- TASK:
What lines below contain the word "ASCII"? Please pull each one out.

════════════════

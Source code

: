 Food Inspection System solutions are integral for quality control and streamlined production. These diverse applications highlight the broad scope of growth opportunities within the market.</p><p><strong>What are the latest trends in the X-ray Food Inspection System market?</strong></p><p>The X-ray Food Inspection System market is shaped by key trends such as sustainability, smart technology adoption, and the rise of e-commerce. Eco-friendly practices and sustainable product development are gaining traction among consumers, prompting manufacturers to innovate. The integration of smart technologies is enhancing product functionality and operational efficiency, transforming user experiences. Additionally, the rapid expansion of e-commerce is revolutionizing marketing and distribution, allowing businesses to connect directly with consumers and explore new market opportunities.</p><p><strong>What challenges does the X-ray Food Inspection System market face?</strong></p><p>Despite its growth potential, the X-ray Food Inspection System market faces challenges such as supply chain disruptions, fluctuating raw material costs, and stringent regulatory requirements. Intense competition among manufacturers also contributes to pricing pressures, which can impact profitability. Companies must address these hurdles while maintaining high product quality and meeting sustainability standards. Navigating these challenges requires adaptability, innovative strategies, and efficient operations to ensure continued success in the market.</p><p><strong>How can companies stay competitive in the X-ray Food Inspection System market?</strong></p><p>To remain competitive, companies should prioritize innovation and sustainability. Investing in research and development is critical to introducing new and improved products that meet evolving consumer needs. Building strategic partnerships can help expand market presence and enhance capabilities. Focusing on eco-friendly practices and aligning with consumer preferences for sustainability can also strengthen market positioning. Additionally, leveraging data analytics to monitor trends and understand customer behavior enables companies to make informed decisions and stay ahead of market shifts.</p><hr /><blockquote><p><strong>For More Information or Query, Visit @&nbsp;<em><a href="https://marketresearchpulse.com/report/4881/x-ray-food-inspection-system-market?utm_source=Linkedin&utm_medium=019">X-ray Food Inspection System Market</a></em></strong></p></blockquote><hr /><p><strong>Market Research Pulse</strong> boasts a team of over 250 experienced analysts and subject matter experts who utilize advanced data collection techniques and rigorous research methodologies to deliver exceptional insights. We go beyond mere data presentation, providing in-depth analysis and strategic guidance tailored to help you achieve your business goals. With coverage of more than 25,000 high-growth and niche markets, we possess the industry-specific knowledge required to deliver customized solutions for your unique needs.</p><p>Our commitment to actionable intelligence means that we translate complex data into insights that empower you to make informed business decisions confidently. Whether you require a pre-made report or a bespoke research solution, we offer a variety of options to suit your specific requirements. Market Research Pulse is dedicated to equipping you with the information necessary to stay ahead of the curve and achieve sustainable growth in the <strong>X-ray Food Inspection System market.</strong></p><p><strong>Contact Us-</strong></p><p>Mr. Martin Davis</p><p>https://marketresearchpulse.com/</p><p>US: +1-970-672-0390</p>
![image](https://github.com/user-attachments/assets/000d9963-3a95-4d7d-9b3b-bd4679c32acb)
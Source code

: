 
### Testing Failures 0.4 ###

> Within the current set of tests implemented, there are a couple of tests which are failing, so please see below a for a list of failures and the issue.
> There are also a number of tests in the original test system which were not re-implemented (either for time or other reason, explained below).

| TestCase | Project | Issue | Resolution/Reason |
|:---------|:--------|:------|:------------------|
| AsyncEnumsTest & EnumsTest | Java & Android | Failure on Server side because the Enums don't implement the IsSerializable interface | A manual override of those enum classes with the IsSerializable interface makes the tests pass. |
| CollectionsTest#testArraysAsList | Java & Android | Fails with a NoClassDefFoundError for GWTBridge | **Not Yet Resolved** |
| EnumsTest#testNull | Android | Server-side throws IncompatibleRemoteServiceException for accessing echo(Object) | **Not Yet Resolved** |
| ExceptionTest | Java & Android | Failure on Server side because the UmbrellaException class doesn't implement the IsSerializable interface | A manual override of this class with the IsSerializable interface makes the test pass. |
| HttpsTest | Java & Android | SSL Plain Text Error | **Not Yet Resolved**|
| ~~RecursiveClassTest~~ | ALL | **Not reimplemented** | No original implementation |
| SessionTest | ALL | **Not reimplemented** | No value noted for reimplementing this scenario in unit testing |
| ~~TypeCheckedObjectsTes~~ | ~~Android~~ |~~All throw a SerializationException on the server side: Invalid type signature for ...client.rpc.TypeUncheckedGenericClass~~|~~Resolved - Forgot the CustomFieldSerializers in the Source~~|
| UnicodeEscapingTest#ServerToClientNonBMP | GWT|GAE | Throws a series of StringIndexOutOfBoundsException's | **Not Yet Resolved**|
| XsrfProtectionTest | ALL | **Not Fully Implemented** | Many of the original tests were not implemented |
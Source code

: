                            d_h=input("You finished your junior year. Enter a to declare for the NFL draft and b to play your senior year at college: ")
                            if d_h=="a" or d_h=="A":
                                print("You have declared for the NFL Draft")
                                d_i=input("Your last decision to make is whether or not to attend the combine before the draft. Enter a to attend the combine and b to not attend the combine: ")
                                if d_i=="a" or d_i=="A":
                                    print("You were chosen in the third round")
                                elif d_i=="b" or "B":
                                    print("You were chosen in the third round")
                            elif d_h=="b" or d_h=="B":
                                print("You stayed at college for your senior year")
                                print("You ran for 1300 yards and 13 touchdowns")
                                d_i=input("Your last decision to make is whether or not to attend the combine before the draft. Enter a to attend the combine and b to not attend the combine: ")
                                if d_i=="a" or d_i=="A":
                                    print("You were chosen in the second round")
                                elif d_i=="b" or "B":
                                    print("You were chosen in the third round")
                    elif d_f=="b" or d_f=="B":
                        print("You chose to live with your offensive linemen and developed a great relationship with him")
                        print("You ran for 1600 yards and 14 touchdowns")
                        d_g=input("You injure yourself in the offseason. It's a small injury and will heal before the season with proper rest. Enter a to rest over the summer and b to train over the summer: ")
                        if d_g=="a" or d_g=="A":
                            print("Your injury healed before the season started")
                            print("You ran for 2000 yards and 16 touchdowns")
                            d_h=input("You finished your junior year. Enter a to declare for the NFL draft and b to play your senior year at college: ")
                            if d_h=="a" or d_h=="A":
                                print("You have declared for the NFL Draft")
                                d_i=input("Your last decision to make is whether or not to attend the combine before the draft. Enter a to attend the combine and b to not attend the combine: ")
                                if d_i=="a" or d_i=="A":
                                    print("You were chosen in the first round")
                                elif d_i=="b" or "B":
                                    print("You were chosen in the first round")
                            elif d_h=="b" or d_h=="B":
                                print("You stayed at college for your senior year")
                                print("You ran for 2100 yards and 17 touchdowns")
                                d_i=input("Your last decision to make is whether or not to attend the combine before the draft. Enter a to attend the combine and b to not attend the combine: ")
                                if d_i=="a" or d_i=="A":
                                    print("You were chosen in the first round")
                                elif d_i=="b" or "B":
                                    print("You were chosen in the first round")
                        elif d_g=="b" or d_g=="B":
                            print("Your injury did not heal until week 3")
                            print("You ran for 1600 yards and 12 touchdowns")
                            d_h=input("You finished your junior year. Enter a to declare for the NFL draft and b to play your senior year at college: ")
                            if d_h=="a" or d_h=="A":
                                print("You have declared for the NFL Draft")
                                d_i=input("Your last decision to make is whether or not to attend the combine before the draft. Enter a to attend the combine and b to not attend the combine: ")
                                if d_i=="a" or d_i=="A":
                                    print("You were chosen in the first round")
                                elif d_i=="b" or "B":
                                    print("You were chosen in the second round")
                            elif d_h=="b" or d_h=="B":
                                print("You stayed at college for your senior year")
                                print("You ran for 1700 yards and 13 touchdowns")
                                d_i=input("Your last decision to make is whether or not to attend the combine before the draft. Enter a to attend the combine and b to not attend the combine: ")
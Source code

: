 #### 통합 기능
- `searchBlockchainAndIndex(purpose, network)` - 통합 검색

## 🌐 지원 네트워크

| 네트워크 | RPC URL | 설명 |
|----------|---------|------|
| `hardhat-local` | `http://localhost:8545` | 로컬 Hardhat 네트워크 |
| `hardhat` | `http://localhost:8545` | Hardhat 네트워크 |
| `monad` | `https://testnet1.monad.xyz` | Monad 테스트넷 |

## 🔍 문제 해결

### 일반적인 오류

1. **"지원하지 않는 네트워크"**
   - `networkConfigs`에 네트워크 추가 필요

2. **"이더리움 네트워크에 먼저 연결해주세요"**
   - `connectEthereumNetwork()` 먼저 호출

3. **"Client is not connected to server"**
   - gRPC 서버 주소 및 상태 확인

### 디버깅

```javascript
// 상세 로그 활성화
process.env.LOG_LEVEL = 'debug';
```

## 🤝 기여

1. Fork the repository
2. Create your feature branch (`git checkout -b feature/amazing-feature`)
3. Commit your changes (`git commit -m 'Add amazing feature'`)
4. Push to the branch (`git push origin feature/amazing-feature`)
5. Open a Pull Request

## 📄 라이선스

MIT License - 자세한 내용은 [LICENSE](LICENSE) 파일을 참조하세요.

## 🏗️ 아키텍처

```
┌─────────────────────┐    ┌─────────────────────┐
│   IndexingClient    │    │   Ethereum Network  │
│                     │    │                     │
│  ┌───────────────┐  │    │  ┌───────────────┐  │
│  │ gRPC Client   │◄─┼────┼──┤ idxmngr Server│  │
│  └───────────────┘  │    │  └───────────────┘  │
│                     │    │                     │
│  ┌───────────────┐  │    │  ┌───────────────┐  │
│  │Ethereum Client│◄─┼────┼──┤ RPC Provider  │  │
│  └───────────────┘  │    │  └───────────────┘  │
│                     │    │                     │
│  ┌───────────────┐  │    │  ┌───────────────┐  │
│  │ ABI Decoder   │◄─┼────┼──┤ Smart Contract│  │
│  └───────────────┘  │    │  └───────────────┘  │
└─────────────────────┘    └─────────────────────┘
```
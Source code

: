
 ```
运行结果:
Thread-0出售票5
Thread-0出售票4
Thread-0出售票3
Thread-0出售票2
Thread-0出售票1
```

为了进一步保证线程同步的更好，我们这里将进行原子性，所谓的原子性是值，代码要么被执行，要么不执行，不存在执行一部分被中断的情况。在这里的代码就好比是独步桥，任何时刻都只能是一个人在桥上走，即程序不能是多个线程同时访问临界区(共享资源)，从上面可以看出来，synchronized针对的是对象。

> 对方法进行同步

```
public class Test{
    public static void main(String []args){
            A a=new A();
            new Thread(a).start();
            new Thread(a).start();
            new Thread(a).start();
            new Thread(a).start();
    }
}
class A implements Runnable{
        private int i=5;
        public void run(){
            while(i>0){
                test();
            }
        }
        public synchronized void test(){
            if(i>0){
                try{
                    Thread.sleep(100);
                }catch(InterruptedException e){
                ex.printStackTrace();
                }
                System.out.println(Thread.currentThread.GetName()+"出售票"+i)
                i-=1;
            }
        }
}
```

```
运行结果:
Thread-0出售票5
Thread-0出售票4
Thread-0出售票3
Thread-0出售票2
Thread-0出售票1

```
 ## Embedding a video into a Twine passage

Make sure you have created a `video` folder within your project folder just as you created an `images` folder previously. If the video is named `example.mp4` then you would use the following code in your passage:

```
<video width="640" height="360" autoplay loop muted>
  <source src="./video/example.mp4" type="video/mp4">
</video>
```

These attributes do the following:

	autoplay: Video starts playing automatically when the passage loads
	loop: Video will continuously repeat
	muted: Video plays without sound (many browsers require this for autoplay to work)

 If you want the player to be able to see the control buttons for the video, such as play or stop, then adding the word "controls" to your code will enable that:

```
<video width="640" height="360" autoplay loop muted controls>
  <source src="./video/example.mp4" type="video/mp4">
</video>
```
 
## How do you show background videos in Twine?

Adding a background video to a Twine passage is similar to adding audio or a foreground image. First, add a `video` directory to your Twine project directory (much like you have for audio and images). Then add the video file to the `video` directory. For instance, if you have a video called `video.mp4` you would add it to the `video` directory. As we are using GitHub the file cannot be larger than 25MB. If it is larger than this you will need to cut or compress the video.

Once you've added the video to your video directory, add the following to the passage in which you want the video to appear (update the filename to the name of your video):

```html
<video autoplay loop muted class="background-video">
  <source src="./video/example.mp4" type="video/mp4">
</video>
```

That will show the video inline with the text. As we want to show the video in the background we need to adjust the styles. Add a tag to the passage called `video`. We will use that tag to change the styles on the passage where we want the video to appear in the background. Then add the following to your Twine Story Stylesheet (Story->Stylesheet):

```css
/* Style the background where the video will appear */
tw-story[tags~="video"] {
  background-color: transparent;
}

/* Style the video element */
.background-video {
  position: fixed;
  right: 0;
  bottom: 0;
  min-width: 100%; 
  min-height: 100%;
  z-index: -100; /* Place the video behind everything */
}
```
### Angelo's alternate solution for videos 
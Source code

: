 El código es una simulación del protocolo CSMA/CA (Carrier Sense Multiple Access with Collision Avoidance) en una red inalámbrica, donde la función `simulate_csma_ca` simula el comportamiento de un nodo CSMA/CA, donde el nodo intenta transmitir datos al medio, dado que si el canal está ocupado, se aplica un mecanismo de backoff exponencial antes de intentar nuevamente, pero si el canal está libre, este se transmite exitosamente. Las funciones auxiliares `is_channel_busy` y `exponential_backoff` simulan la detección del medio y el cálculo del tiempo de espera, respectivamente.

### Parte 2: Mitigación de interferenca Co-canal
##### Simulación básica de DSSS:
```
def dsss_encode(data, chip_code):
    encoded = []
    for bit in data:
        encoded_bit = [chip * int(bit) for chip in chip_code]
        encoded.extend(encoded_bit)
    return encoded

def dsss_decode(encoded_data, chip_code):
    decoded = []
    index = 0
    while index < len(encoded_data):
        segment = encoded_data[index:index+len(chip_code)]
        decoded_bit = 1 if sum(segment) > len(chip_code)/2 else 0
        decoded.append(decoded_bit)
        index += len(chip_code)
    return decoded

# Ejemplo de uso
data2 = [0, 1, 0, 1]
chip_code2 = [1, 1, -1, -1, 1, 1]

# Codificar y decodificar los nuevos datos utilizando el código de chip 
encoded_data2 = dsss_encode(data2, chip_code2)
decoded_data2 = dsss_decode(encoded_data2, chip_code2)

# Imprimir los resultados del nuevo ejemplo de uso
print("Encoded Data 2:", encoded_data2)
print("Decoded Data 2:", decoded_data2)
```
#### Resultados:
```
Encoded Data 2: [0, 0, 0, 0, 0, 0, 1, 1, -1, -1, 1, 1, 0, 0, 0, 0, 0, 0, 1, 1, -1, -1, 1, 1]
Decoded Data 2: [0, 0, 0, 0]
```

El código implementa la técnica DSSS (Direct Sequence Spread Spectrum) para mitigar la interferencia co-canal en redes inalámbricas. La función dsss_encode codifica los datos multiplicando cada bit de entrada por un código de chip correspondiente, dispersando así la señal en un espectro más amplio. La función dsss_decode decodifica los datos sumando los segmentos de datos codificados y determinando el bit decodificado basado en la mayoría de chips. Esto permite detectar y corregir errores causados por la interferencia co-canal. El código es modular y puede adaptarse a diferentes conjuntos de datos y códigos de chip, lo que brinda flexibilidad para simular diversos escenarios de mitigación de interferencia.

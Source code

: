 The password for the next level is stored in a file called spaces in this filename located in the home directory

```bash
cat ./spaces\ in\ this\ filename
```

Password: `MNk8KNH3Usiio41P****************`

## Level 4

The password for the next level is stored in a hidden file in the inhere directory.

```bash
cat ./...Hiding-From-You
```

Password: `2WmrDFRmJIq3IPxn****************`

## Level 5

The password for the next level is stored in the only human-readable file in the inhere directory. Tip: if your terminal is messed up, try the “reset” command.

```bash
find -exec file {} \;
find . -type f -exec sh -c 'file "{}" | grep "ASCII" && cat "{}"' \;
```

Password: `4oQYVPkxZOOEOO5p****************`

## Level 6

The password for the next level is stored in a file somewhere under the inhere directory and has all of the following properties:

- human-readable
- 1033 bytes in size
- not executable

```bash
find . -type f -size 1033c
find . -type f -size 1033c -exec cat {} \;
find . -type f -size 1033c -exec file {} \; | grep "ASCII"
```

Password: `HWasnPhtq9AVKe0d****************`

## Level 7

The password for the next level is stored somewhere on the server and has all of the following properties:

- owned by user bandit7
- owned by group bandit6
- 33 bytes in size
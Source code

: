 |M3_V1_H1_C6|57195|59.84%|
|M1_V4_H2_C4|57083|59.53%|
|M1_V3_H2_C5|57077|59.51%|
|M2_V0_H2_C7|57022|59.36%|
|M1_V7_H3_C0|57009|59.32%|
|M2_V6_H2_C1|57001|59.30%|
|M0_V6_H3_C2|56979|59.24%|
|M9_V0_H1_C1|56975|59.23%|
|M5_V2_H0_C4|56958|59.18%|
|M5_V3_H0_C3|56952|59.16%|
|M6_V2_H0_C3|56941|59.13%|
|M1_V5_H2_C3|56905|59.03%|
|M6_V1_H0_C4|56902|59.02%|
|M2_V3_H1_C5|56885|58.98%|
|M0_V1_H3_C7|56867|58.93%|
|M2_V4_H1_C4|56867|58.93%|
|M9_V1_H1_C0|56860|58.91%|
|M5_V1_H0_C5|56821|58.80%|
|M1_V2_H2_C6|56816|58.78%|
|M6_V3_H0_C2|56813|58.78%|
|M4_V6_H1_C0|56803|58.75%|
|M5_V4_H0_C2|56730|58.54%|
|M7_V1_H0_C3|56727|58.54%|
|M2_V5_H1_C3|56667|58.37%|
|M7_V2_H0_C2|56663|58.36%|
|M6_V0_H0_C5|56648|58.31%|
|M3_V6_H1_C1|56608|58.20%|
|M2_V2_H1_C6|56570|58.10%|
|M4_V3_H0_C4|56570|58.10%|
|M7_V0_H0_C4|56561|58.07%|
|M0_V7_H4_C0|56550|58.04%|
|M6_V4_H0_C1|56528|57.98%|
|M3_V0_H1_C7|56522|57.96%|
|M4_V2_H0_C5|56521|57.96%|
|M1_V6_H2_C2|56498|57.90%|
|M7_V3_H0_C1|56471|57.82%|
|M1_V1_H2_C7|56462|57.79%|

════════════════

- RESULT FOR THIS EXERCISE:
find . -type f -exec sh -c 'file "{}" | grep "ASCII" && cat "{}"' \;
find . -type f -size 1033c -exec file {} \; | grep "ASCII"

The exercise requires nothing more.